Support for Efficient Wildcard Search

Wildcard indexing supports fast and efficient wildcard search for all wildcard expressions. A new wordlist preference, WILDCARD_INDEX, replaces the current options (SUBSTRING_INDEX, PREFIX_INDEX, and REVERSE_INDEX). When you enable WILDCARD_INDEX, a K-gram (fixed-length substring particles) index indexes all substrings within each token. A new wordlist preference, WILDCARD_INDEX_K, controls the length of grams used (that is, the length of each substring indexed).

Wildcard indexing is supported for languages which only use single-byte characters.

See Also:

Automatic Background Index Maintenance

The query performance deteriorates when the $G table is too fragmented. To avoid this, Oracle Text now provides automatic background optimize merge for every index or partition.

If the index synchronization has been running for some time, the index tables might get fragmented. To avoid this issue, Oracle Text now runs automatic background jobs to optimize the various index tables.

See Also:

Support for Concurrent Data Manipulation Language Operations

Synchronization is performed as part of the same transaction for indexes created with the SYNC (ON COMMIT) option. If there is a fatal index synchronization error, the entire data transaction is rolled back. Non-fatal (individual row) synchronization errors are logged in the CTX_USER_INDEX_ERRORS view but the transaction still completes.

New Options to Optimize the Index

The CTX_DDL.OPTIMIZE_INDEX procedure has two new parameters, maxtokens and section_type.

Support Indexing of JSON Key Names Longer Than 64 Characters

All Oracle Text index types, except CTXCAT and CTXRULE indexes, store tokens in a table column of type VARCHAR2 (255 BYTE) now. SDATA sections continue to store tokens in a table column of type VARCHAR2 (249 BYTE).

Note:

You must rebuild any JSON search indexes and Oracle Text indexes created prior to Oracle Database 18c if they index JSON data that contains object fields with names longer than 64 bytes. See Oracle Database Upgrade Guide for more information.

See Also:

Oracle Text Reference for more information about token limitations

Deprecated Features

The following features are deprecated in Oracle Database Release 18c, and may be desupported in a future release:

The deprecated features for Oracle Database Release 18c are described in Oracle Database Upgrade Guide.

Changes in Oracle Text 12c Release 2 (12.2.0.1)

The changes in Oracle Text for Oracle Database 12c Release 2 (12.2.0.1) are described in this topic.

New Features

This section describes the primary new features for Oracle Text introduced in Oracle Database 12c Release 2 (12.2.0.1).

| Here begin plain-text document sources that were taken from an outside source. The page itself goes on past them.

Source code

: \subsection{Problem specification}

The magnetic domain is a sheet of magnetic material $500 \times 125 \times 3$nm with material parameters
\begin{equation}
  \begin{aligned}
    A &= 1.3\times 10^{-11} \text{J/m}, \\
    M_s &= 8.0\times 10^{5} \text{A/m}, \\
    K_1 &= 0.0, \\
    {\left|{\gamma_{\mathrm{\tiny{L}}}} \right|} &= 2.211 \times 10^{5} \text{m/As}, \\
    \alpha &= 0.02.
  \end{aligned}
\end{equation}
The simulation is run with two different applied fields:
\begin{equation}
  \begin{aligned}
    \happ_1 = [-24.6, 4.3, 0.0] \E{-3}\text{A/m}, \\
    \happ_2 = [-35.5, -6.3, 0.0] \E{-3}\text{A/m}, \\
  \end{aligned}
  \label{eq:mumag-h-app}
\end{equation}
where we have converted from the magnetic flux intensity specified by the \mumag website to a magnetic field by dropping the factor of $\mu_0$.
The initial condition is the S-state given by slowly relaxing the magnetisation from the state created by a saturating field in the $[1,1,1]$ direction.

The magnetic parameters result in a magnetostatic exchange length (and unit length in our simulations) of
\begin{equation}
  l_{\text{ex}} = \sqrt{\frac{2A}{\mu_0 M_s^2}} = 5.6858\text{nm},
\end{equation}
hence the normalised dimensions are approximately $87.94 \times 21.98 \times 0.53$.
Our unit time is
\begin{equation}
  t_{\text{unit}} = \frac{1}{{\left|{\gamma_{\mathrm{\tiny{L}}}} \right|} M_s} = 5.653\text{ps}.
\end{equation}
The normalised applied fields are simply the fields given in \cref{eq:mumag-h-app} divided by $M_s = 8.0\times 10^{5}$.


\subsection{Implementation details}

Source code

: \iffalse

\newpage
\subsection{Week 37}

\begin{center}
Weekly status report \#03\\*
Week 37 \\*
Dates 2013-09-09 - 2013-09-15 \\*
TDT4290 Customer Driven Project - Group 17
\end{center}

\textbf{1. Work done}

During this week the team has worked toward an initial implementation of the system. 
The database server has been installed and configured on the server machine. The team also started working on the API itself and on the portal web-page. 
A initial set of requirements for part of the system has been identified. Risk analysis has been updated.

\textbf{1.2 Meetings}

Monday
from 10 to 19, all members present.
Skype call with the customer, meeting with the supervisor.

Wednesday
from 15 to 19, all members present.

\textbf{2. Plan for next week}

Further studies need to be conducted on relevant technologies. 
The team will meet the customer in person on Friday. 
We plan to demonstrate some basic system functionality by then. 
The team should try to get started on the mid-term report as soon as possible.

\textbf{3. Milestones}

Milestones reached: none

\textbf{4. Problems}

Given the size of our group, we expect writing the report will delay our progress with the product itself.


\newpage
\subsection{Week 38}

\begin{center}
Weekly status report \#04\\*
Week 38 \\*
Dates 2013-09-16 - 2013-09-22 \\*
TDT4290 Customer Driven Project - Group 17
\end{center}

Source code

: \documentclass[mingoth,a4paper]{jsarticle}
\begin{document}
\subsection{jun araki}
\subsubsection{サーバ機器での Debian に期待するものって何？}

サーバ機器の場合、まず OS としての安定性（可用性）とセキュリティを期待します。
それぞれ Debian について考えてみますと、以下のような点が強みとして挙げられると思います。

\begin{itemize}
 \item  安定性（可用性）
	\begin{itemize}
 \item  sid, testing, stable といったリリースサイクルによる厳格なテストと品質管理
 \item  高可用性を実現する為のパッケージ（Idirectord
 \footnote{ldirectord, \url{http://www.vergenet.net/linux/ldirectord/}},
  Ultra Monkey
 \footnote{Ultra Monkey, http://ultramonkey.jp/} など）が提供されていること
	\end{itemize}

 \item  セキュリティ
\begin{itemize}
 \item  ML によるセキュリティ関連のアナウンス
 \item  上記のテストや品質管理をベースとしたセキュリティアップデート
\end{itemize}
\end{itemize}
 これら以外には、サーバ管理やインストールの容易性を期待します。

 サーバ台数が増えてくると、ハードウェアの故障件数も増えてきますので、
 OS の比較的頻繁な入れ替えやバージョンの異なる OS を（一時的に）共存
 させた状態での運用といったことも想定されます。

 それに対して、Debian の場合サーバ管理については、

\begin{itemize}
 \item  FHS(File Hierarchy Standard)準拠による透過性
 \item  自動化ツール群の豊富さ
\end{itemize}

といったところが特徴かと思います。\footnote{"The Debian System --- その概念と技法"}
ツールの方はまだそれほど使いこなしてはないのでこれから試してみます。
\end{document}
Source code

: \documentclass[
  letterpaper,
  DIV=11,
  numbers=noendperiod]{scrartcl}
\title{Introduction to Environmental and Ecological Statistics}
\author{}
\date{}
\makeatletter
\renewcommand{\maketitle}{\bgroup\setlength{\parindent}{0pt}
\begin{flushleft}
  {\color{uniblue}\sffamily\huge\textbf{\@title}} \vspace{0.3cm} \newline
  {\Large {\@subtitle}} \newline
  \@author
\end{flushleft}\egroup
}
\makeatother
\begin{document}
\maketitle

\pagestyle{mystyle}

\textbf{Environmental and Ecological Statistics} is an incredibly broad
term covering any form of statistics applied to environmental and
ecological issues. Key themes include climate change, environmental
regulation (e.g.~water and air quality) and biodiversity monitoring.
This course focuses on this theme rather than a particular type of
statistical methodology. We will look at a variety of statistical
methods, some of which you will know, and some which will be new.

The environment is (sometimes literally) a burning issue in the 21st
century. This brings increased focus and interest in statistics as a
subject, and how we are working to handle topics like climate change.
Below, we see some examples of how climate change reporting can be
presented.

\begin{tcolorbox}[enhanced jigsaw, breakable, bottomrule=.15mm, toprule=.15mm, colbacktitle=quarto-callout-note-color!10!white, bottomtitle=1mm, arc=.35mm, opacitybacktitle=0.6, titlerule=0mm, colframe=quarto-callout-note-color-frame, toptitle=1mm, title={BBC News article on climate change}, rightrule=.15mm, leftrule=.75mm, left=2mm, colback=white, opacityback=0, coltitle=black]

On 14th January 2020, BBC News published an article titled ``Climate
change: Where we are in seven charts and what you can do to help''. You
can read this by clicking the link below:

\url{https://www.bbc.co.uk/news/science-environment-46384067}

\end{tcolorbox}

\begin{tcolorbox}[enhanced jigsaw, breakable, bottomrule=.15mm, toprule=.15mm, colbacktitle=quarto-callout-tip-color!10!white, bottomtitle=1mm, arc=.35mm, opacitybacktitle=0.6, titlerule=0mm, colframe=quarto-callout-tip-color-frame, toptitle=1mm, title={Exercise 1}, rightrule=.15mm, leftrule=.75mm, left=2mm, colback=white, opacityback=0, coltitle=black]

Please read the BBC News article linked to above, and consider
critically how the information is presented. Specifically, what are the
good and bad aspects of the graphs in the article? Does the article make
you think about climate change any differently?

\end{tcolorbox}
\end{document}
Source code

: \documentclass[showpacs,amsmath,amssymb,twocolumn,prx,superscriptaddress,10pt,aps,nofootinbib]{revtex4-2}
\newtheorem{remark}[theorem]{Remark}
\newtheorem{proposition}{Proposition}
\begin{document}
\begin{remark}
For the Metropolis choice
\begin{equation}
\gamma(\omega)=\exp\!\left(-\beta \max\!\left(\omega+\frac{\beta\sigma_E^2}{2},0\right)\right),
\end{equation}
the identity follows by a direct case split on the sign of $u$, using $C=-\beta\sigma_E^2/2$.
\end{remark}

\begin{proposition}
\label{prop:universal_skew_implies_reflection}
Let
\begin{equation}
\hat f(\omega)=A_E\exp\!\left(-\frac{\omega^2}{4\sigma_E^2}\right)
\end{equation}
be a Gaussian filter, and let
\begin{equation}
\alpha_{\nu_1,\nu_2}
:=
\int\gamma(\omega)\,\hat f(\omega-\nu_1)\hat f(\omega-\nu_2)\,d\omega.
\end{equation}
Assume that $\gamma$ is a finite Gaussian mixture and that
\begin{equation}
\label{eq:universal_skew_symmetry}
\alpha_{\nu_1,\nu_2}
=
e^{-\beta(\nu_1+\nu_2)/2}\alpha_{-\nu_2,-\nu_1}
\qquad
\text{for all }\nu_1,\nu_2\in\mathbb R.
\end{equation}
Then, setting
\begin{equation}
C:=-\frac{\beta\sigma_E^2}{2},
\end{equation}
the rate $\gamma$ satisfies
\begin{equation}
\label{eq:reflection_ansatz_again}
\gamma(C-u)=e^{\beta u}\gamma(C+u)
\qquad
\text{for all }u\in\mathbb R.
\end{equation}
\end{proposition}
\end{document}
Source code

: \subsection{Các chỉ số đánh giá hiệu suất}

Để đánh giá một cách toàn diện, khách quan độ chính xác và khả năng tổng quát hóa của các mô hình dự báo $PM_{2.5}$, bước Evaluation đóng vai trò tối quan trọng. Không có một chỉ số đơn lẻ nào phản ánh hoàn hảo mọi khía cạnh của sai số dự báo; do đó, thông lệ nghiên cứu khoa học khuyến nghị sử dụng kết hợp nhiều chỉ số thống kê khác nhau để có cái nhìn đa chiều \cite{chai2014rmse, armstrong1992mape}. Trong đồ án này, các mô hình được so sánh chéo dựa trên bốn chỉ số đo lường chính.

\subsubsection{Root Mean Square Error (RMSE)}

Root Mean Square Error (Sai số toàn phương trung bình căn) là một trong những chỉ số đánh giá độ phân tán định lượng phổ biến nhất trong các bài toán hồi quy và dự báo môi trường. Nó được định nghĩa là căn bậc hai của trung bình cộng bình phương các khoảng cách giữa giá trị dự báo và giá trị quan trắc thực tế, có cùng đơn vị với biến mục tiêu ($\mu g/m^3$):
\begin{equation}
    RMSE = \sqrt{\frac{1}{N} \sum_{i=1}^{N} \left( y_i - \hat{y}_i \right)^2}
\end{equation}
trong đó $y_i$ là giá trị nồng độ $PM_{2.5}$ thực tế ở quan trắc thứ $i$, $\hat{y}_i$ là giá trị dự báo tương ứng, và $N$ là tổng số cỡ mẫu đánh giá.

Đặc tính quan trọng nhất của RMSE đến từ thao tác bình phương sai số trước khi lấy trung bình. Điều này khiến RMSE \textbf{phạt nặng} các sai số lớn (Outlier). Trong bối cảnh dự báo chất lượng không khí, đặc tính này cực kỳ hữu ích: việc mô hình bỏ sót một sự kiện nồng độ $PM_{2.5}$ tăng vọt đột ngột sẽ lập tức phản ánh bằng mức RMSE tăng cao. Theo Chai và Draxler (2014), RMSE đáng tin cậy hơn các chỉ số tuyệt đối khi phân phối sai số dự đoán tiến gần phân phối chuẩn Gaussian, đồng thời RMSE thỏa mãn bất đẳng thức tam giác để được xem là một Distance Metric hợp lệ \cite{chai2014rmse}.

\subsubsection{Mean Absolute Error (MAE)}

SDATA Section Improvements

Oracle Text provides enhancements to the SDATA section operations. A new kind of SDATA section is added.

See Also:

SDATA Section

Keep Updated Documents in the Index

Oracle Text can keep updated index entries to search for original content with the ASYNCHRONOUS_UPDATE option.

DML Improvements

Oracle Text supports a new storage preference, SMALL_R_ROW, for indexed lookups.

Oracle Text discontinued locked base table rows. A new $U table for each index or partition keeps track of all concurrent updates and also introduces the new $U_TABLE_CLAUSE storage clause for this $U table.

See Also:

Reverse Token Index for Left-Truncated Queries

Oracle Text provides the new REVERSE_INDEX attribute for left-truncated queries. This attribute is part of the wordlist preference and can be set to TRUE or FALSE. It is set to FALSE by default so that the new feature is disabled. You can set this attribute with the CTX_DDL.SET_ATTRIBUTE procedure. You can also add it with ALTER INDEX REBUILD, just like any other wordlist preference. Use this attribute if you want better query performance for left-truncated queries.

See Also:

Oracle Text Reference for more information about the BASIC_WORDLIST attributes table and the REVERSE_INDEX attribute

Partition-Specific Near Real-Time Indexes

Oracle Text supports the partition-specific STAGE_ITAB option, which provides a two-level index mechanism to prevent the main index from fragmenting because of frequent inserts, updates, or deletes. Set this option at a partition level if, for example, partitions contain mostly static data, whereas other partitions contain rapidly changing data.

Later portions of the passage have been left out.